Hence, the final free Ag+ moles = (5.0 × 10−8) × 2 = 1.0 × 10−7 moles.
Because we started with 1.60 moles of Ag+, nearly all of it is converted into the complex, and only 1.0 × 10−7 moles stay uncomplexed. The rest (approximately 1.60 moles) form [Ag(NH3)2]+.
Step 4: Write the expression for the formation constant
The formation (stability) constant is given by:
K_f = \frac{[\text{Ag(NH}_3)_2^+]}{[\text{Ag}^+][\text{NH}_3]^2} = 1.0 \times 10^8.
• [Ag(NH3)2]+ concentration = (moles of complex) / (volume in L) ≈ 1.60 / 2 = 0.80 M (since almost 1.60 moles of Ag+ are complexed).
• [Ag+] = 5.0 × 10−8 M (given).
• If a moles of NH3 were added, then total NH3 used in complexes is 3.2 moles (because 1.60 moles of Ag+ each require 2 NH3, i.e. 1.60 × 2 = 3.2). Thus, leftover free NH3 moles = a − 3.2.
• Hence, [NH3] (free) = (a − 3.2) / 2 (because the total volume is 2 L).
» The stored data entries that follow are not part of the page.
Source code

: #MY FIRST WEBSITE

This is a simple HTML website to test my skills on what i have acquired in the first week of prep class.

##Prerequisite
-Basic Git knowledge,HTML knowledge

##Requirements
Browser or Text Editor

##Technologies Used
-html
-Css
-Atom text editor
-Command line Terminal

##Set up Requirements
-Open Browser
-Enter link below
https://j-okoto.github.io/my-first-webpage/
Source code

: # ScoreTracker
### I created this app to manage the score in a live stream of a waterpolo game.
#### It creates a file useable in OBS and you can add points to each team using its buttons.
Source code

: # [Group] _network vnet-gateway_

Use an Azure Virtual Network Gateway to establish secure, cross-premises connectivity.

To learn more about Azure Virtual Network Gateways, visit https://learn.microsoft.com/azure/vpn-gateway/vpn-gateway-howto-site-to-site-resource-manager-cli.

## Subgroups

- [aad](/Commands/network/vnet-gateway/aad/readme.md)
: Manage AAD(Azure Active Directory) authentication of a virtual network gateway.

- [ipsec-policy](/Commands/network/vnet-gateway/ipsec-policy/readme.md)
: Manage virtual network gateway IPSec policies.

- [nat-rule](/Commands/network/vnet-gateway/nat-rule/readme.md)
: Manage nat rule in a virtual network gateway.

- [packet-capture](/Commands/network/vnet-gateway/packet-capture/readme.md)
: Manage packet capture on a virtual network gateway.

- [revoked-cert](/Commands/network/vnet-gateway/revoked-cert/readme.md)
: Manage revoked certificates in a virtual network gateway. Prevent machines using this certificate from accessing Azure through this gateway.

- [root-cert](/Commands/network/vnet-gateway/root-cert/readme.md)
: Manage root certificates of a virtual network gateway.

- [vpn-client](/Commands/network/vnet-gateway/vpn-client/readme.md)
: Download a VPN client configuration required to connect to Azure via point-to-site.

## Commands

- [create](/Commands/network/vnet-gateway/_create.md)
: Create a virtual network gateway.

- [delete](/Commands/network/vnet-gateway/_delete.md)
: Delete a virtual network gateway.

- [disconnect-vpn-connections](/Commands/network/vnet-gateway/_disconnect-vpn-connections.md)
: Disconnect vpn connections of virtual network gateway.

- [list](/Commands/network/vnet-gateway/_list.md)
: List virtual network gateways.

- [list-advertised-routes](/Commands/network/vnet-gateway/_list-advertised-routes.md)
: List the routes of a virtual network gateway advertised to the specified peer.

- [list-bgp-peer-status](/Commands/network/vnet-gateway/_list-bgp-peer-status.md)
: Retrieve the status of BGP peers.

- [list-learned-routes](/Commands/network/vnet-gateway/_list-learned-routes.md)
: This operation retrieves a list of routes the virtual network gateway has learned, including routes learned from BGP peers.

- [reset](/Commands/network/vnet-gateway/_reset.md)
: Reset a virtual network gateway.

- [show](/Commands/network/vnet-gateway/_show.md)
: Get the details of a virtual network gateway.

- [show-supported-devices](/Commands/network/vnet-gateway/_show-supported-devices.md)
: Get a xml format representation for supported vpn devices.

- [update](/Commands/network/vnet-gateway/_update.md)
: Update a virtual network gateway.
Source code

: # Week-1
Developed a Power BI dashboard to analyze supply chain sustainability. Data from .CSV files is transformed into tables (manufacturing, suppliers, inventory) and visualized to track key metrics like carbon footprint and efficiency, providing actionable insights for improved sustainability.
Step 5: Plug equilibrium values into the Kf expression
1.0 \times 10^8 \;=\; \frac{0.80}{\bigl(5.0 \times 10^{-8}\bigr)\,\bigl(\frac{a - 3.2}{2}\bigr)^2}.
Step 6: Solve for a
Rearrange and solve for (a − 3.2) / 2:
\bigl(5.0 \times 10^{-8}\bigr)\,\bigl(\frac{a - 3.2}{2}\bigr)^2 \;=\; \frac{0.80}{1.0 \times 10^8} \;=\; 8.0 \times 10^{-9}.
\bigl(\frac{a - 3.2}{2}\bigr)^2 = \frac{8.0 \times 10^{-9}}{5.0 \times 10^{-8}} = 0.16.
\frac{a - 3.2}{2} = \sqrt{0.16} = 0.4.
a - 3.2 = 0.8 \quad \Longrightarrow \quad a = 4.0.
Step 7: State the final answer
The number of moles of NH3 that must be added is 4 (nearest integer).